Normal samples: Distribution Theory

Theorem: Suppose $X_1,\ldots,X_n$ are independent $N(\mu,\sigma^2)$ random variables. Then

1. $\bar X$ (sample mean)and $s^2$ (sample variance) independent.

2. $n^{1/2}(\bar{X} - \mu)/\sigma \sim N(0,1)$.

3. $(n-1)s^2/\sigma^2 \sim \chi^2_{n-1}$.

4. $n^{1/2}(\bar{X} - \mu)/s \sim t_{n-1}$.

Proof: Let $Z_i=(X_i-\mu)/\sigma$.

Then $Z_1,\ldots,Z_p$ are independent $N(0,1)$.
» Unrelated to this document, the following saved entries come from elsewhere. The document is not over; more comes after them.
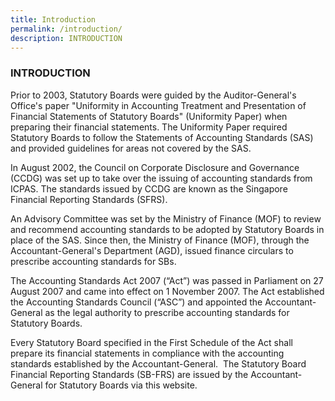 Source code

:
 ```yaml
---
title: Introduction
permalink: /introduction/
description: INTRODUCTION
---
```


### INTRODUCTION

  

Prior to 2003, Statutory Boards were guided by the Auditor-General's Office's paper "Uniformity in Accounting Treatment and Presentation of Financial Statements of Statutory Boards" (Uniformity Paper) when preparing their financial statements. The Uniformity Paper required Statutory Boards to follow the Statements of Accounting Standards (SAS) and provided guidelines for areas not covered by the SAS.   
  
In August 2002, the Council on Corporate Disclosure and Governance (CCDG) was set up to take over the issuing of accounting standards from ICPAS. The standards issued by CCDG are known as the Singapore Financial Reporting Standards (SFRS).  
  
An Advisory Committee was set by the Ministry of Finance (MOF) to review and recommend accounting standards to be adopted by Statutory Boards in place of the SAS. Since then, the Ministry of Finance (MOF), through the Accountant-General's Department (AGD), issued finance circulars to prescribe accounting standards for SBs.  
  
The Accounting Standards Act 2007 (“Act”) was passed in Parliament on 27 August 2007 and came into effect on 1 November 2007. The Act established the Accounting Standards Council (“ASC”) and appointed the Accountant-General as the legal authority to prescribe accounting standards for Statutory Boards.  
  
Every Statutory Board specified in the First Schedule of the Act shall prepare its financial statements in compliance with the accounting standards established by the Accountant-General.  The Statutory Board Financial Reporting Standards (SB-FRS) are issued by the Accountant-General for Statutory Boards via this website. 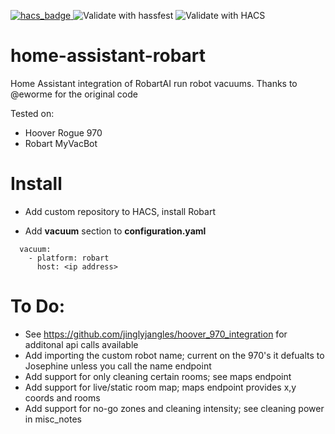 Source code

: [![hacs_badge](https://img.shields.io/badge/HACS-Custom-orange.svg) ](https://github.com/custom-components/hacs)![Validate with hassfest](https://github.com/jinglyjangles/home-assistant-robart/workflows/Validate%20with%20hassfest/badge.svg?branch=master) ![Validate with HACS](https://github.com/jinglyjangles/home-assistant-robart/workflows/Validate%20with%20HACS/badge.svg)

# home-assistant-robart
Home Assistant integration of RobartAI run robot vacuums. 
Thanks to @eworme for the original code

Tested on:
- Hoover Rogue 970
- Robart MyVacBot

# Install
- Add custom repository to HACS, install Robart

- Add **vacuum** section to **configuration.yaml**

```
  vacuum:                                                                                                                                      
    - platform: robart                                                                                                                         
      host: <ip address>
```
  
# To Do:
- See https://github.com/jinglyjangles/hoover_970_integration for additonal api calls available
- Add importing the custom robot name; current on the 970's it defualts to Josephine unless you call the name endpoint
- Add support for only cleaning certain rooms; see maps endpoint 
- Add support for live/static room map; maps endpoint provides x,y coords and rooms
- Add support for no-go zones and cleaning intensity; see cleaning power in misc_notes
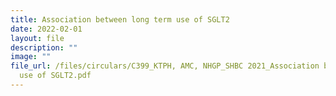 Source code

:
 ```yaml
---
title: Association between long term use of SGLT2
date: 2022-02-01
layout: file
description: ""
image: ""
file_url: /files/circulars/C399_KTPH, AMC, NHGP_SHBC 2021_Association between long term
  use of SGLT2.pdf
---
```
So $Z=(Z_1,\ldots,Z_p)^t$ is multivariate standard normal.

Note that $\bar{X} = \sigma\bar{Z}+\mu$ and $s^2 = \sum(X_i-\bar{X})^2/(n-1) = \sigma^2 \sum(Z_i-\bar{Z})^2/(n-1)$ Thus

$$\frac{n^{1/2}(\bar{X}-\mu)}{\sigma} = n^{1/2}\bar{Z}$$

$$\frac{(n-1)s^2}{\sigma^2} = \sum(Z_i-\bar{Z})^2$$

and

$$T=\frac{n^{1/2}(\bar{X} - \mu)}{s} = \frac{n^{1/2} \bar{Z}}{s_Z}$$

where $(n-1)s_Z^2 = \sum(Z_i-\bar{Z})^2$.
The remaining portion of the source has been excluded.